Performance/access to new features
We're now well past the point where 10.2B had database feature parity with 11.x, apart from multi-tenant. For a while (11.1-11.2 time frame), some DB enhancements (e..g. idxbuild improvements, lruskips/lru2skips, prefetch query tuning params) were being back-ported to 10.2B, I think mainly because the combination of 10.2B's stability and 11.0's long development cycle resulted in a large 10.2B install base. Now the latest improvements are in 11.x only.
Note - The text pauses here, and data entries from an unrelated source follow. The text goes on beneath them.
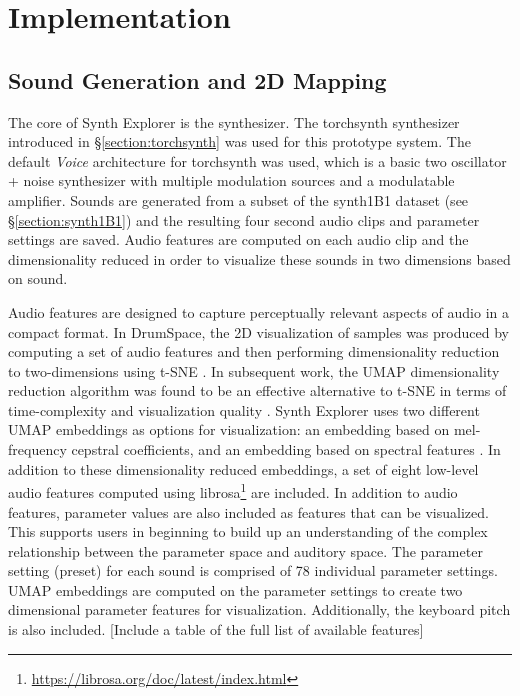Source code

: \section{Implementation}
\subsection{Sound Generation and 2D Mapping}
The core of Synth Explorer is the synthesizer. The torchsynth synthesizer introduced in \S\ref{section:torchsynth} was used for this prototype system. The default \textit{Voice} architecture for torchsynth was used, which is a basic two oscillator + noise synthesizer with multiple modulation sources and a modulatable amplifier. Sounds are generated from a subset of the synth1B1 dataset (see \S\ref{section:synth1B1}) and the resulting four second audio clips and parameter settings are saved. Audio features are computed on each audio clip and the dimensionality reduced in order to visualize these sounds in two dimensions based on sound.

Audio features are designed to capture perceptually relevant aspects of audio in a compact format. In DrumSpace, the 2D visualization of samples was produced by computing a set of audio features and then performing dimensionality reduction to two-dimensions using t-SNE \cite{turquois2016exploring, van2008visualizing}. In subsequent work, the UMAP dimensionality reduction algorithm \cite{mcinnes2020umap} was found to be an effective alternative to t-SNE in terms of time-complexity and visualization quality \cite{jiale2020visualization}. Synth Explorer uses two different UMAP embeddings as options for visualization: an embedding based on mel-frequency cepstral coefficients, and an embedding based on spectral features \cite{peeters2004large}. In addition to these dimensionality reduced embeddings, a set of eight low-level audio features computed using librosa\footnote{\url{https://librosa.org/doc/latest/index.html}} are included. In addition to audio features, parameter values are also included as features that can be visualized. This supports users in beginning to build up an understanding of the complex relationship between the parameter space and auditory space. The parameter setting (preset) for each sound is comprised of 78 individual parameter settings. UMAP embeddings are computed on the parameter settings to create two dimensional parameter features for visualization. Additionally, the keyboard pitch is also included.
[Include a table of the full list of available features]


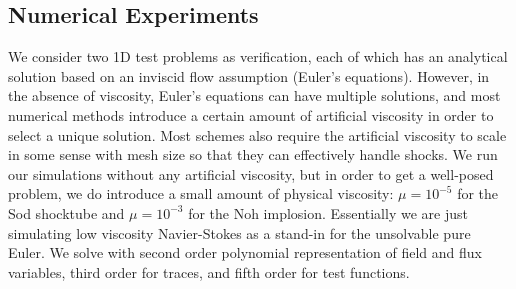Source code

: \documentclass[preprint,12pt]{elsarticle}
\begin{document}
%                                                                                    
%                                                                                    
% 
\subsection{Numerical Experiments}
We consider two 1D test problems as verification, each of which has an analytical solution based on an inviscid flow assumption (Euler's equations).
However, in the absence of viscosity, Euler's equations can have multiple solutions, and most numerical methods introduce a certain amount of
artificial viscosity in order to select a unique solution.
Most schemes also require the artificial viscosity to scale in some sense with mesh size so that they can effectively handle shocks.
We run our simulations without any artificial viscosity, but in order to get a well-posed problem, we do introduce a small amount of physical
viscosity: $\mu=10^{-5}$ for the Sod shocktube and $\mu=10^{-3}$ for the Noh implosion.
Essentially we are just simulating low viscosity Navier-Stokes as a stand-in for the unsolvable pure Euler.
We solve with second order polynomial representation of field and flux variables, third order for traces, and fifth order for test functions.
\end{document}
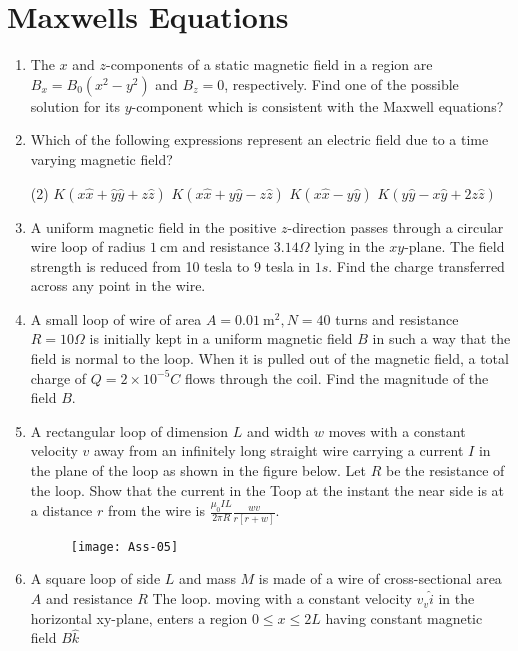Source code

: \chapter{Maxwells Equations}
\begin{enumerate}
	\item 	The $x$ and $z$-components of a static magnetic field in a region are $B_{x}=B_{0}\left(x^{2}-y^{2}\right)$ and $B_{z}=0$, respectively. Find one of the possible solution for its $y$-component which is consistent with the Maxwell equations?
	\item 	Which of the following expressions represent an electric field due to a time varying magnetic field?
	 \begin{tasks}(2)
		\task[\textbf{a.}]$K(x \hat{x}+\hat{y} \hat{y}+z \hat{z})$
		\task[\textbf{b.}]$K(x \hat{x}+y \hat{y}-z \hat{z})$
		\task[\textbf{c.}] $K(x \hat{x}-y \hat{y})$
		\task[\textbf{d.}] $K(y \hat{y}-x \hat{y}+2 z \hat{z})$
	\end{tasks}
	\item A uniform magnetic field in the positive $z$-direction passes through a circular wire loop of radius $1 \mathrm{~cm}$ and resistance $3.14 \Omega$ lying in the $x y$-plane. The field strength is reduced from 10 tesla to 9 tesla in $1 s$. Find the charge transferred across any point in the wire. 
	\item A small loop of wire of area $A=0.01 \mathrm{~m}^{2}, N=40$ turns and resistance $R=10 \Omega$ is initially kept in a uniform magnetic field $B$ in such a way that the field is normal to the loop. When it is pulled out of the magnetic field, a total charge of $Q=2 \times 10^{-5} C$ flows through the coil. Find the magnitude of the field $B$.
	\item A rectangular loop of dimension $L$ and width $w$ moves with a constant velocity $v$ away from an infinitely long straight wire carrying a current $I$ in the plane of the loop as shown in the figure below. Let $R$ be the resistance of the loop. Show that the current in the Toop at the instant the near side is at a distance $r$ from the wire is $\frac{\mu_{0} I L}{2 \pi R} \frac{w v}{r[r+w]}$.
	\begin{figure}[H]
		\centering
		\texttt{[image: Ass-05]}
	\end{figure}
\item A square loop of side $L$ and mass $M$ is made of a wire of cross-sectional area $A$ and resistance $R$ The loop. moving with a constant velocity $v_{v} \hat{i}$ in the horizontal xy-plane, enters a region $0 \leq x \leq 2 L$ having constant magnetic field $B \hat{k}$

\end{enumerate}
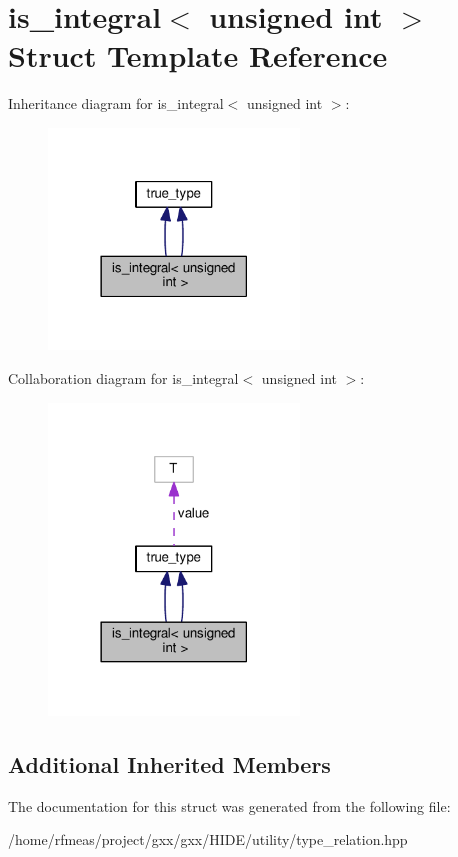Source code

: \hypertarget{structis__integral_3_01unsigned_01int_01_4}{}\section{is\+\_\+integral$<$ unsigned int $>$ Struct Template Reference}
\label{structis__integral_3_01unsigned_01int_01_4}


Inheritance diagram for is\+\_\+integral$<$ unsigned int $>$\+:
\nopagebreak
\begin{figure}[H]
\begin{center}
\leavevmode
\includegraphics[width=189pt]{structis__integral_3_01unsigned_01int_01_4__inherit__graph}
\end{center}
\end{figure}


Collaboration diagram for is\+\_\+integral$<$ unsigned int $>$\+:
\nopagebreak
\begin{figure}[H]
\begin{center}
\leavevmode
\includegraphics[width=189pt]{structis__integral_3_01unsigned_01int_01_4__coll__graph}
\end{center}
\end{figure}
\subsection*{Additional Inherited Members}


The documentation for this struct was generated from the following file\+:\begin{DoxyCompactItemize}
\item 
/home/rfmeas/project/gxx/gxx/\+H\+I\+D\+E/utility/type\+\_\+relation.\+hpp\end{DoxyCompactItemize}
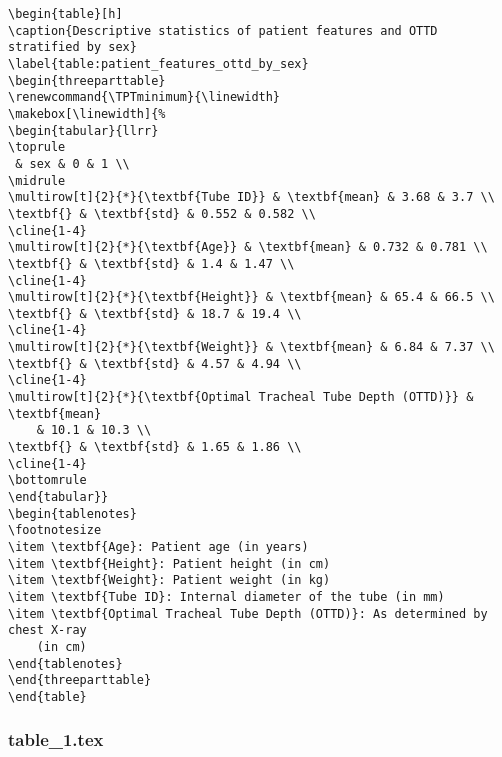 \documentclass[11pt]{article}
\begin{document}
\begin{Verbatim}[tabsize=4]
\begin{table}[h]
\caption{Descriptive statistics of patient features and OTTD stratified by sex}
\label{table:patient_features_ottd_by_sex}
\begin{threeparttable}
\renewcommand{\TPTminimum}{\linewidth}
\makebox[\linewidth]{%
\begin{tabular}{llrr}
\toprule
 & sex & 0 & 1 \\
\midrule
\multirow[t]{2}{*}{\textbf{Tube ID}} & \textbf{mean} & 3.68 & 3.7 \\
\textbf{} & \textbf{std} & 0.552 & 0.582 \\
\cline{1-4}
\multirow[t]{2}{*}{\textbf{Age}} & \textbf{mean} & 0.732 & 0.781 \\
\textbf{} & \textbf{std} & 1.4 & 1.47 \\
\cline{1-4}
\multirow[t]{2}{*}{\textbf{Height}} & \textbf{mean} & 65.4 & 66.5 \\
\textbf{} & \textbf{std} & 18.7 & 19.4 \\
\cline{1-4}
\multirow[t]{2}{*}{\textbf{Weight}} & \textbf{mean} & 6.84 & 7.37 \\
\textbf{} & \textbf{std} & 4.57 & 4.94 \\
\cline{1-4}
\multirow[t]{2}{*}{\textbf{Optimal Tracheal Tube Depth (OTTD)}} & \textbf{mean}
	& 10.1 & 10.3 \\
\textbf{} & \textbf{std} & 1.65 & 1.86 \\
\cline{1-4}
\bottomrule
\end{tabular}}
\begin{tablenotes}
\footnotesize
\item \textbf{Age}: Patient age (in years)
\item \textbf{Height}: Patient height (in cm)
\item \textbf{Weight}: Patient weight (in kg)
\item \textbf{Tube ID}: Internal diameter of the tube (in mm)
\item \textbf{Optimal Tracheal Tube Depth (OTTD)}: As determined by chest X-ray
	(in cm)
\end{tablenotes}
\end{threeparttable}
\end{table}

\end{Verbatim}

\subsubsection*{table\_1.tex}
\end{document}
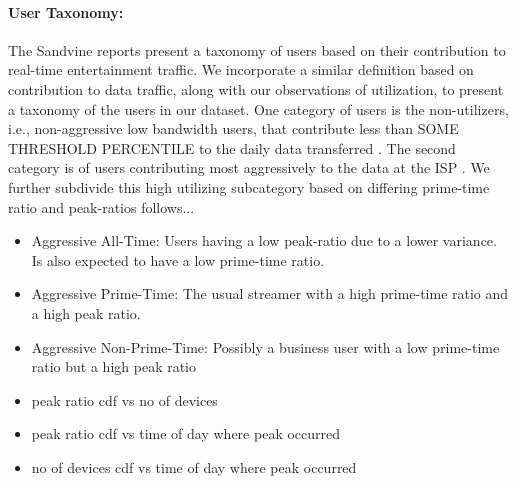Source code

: \paragraph{User Taxonomy:} The Sandvine reports present a taxonomy of users based on their contribution to real-time entertainment traffic. We incorporate a similar definition based on contribution to data traffic, along with our observations of utilization, to present a taxonomy of the users in our dataset. One category of users is the non-utilizers, i.e., non-aggressive low bandwidth users, that contribute less than SOME THRESHOLD PERCENTILE to the daily data transferred . The second category is of users contributing most aggressively to the data at the ISP . We further subdivide this high utilizing subcategory based on differing prime-time ratio and peak-ratios follows... 
\begin{itemize}
\item Aggressive All-Time: Users having a low peak-ratio due to a lower variance. Is also expected to have a low prime-time ratio.
\item Aggressive Prime-Time: The usual streamer with a high prime-time ratio and a high peak ratio.
\item Aggressive Non-Prime-Time: Possibly a business user with a low prime-time ratio  but a high peak ratio
\end{itemize}


\begin{itemize}
\itemsep0em
\item peak ratio cdf vs no of devices
\item peak ratio cdf vs time of day where peak occurred
\item no of devices cdf vs time of day where peak occurred
\end{itemize}

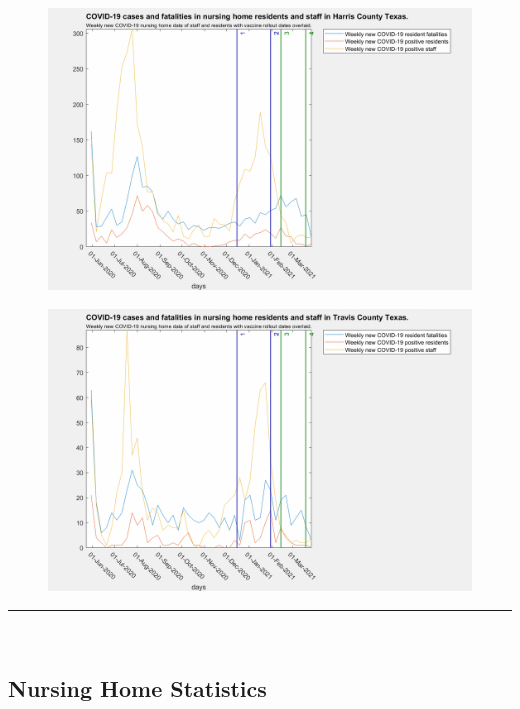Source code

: \documentclass[twoside]{article}
\begin{document}
\begin{multicols}{2}
\begin{figure}[H]
	\includegraphics[width=\linewidth]{images/harris_nursing_home_with_vaccine.png}
	\caption{}
	\label{fig:images/harris_nursing_home_with_vaccineLabel}
\end{figure}

\begin{figure}[H]
	\includegraphics[width=\linewidth]{images/travis_nursing_home_with_vaccine.png}
	\caption{}
	\label{fig:images/travis_nursing_home_with_vaccineLabel}
\end{figure}
\rule{\linewidth}{0.5pt}\\
\subsection{Nursing Home Statistics}




\end{multicols}
\end{document}
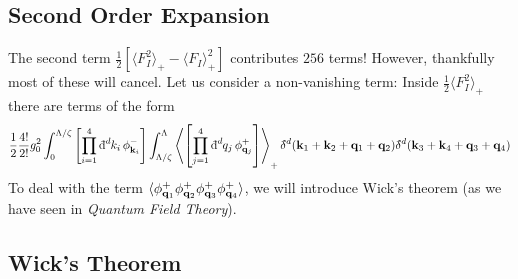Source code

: \subsection*{Second Order Expansion}%

The second term $\frac{1}{2} [\langle F_I^2 \rangle_+ - \langle F_I \rangle_+^2]$ contributes $256$ terms! However, thankfully most of these will cancel.
Let us consider a non-vanishing term: Inside $\frac{1}{2} \langle F_I^2 \rangle_+$ there are terms of the form
\begin{equation}
  \label{eq:11-order-2}
  \frac{1}{2} \frac{4!}{2!} g_0^2 \int_0^{\Lambda/\zeta} \left[ \prod_{i=1}^4 \bdd[d]{k_i} \phi_{\vb{k}_i}^- \right] 
  \int _{\Lambda/\zeta}^\Lambda \left\langle \left[ \prod_{j=1}^4 \bdd[d]{q_j} \phi^+_{\vb{q}_j} \right] \right\rangle_+ 
  \bdelta^d (\vb{k}_1 + \vb{k}_2 + \vb{q}_1 + \vb{q}_2) \bdelta^d(\vb{k}_3 + \vb{k}_4 + \vb{q}_3 + \vb{q}_4)
\end{equation}
To deal with the term $\langle \phi^+_{\vb{q}_1} \phi^+_{\vb{q}_2} \phi^+_{\vb{q}_3} \phi^+_{\vb{q}_4} \rangle$, we will introduce Wick's theorem (as we have seen in \emph{Quantum Field Theory}).

\subsection{Wick's Theorem}%
\label{sub:wick_s_theorem}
Obviously if you're writing your own code and care about new language/tooling/runtime features, they're only in v11 too. And entirely new products like Table Partitioning, Advanced Enterprise Database, and Pacific AppServer are only available in the later 11.x releases.
Future upgrades
If you move to v11 now, there's a good chance your next OE upgrade will be to a later release of 11.x, which is a relatively easy transition. No DB upgrade and very likely no recompile will be required. If you stay on 10.2B, your next upgrade is guaranteed to require recompile and DB changes.
Compatibility
At present, there is still enough of an install base for 10.2B that PSC is doing some OS certifications on 10.2B08 in addition to the recent 11.x releases. I would expect that trend of certifying 10.2B on new OSes to end within the next 12 months, or maybe even after the current certifications in the pipeline (Win10, Server 2016, etc.) are done. I don't have any inside information on that; it's just my guess based on conversations and announcements at PUG Challenge this year.
So if you choose to stay on 10.2B, near-term server replacement/provisioning could force you choose between moving to 11.x sooner than you expected or running 10.2B on an uncertified OS and hoping for the best.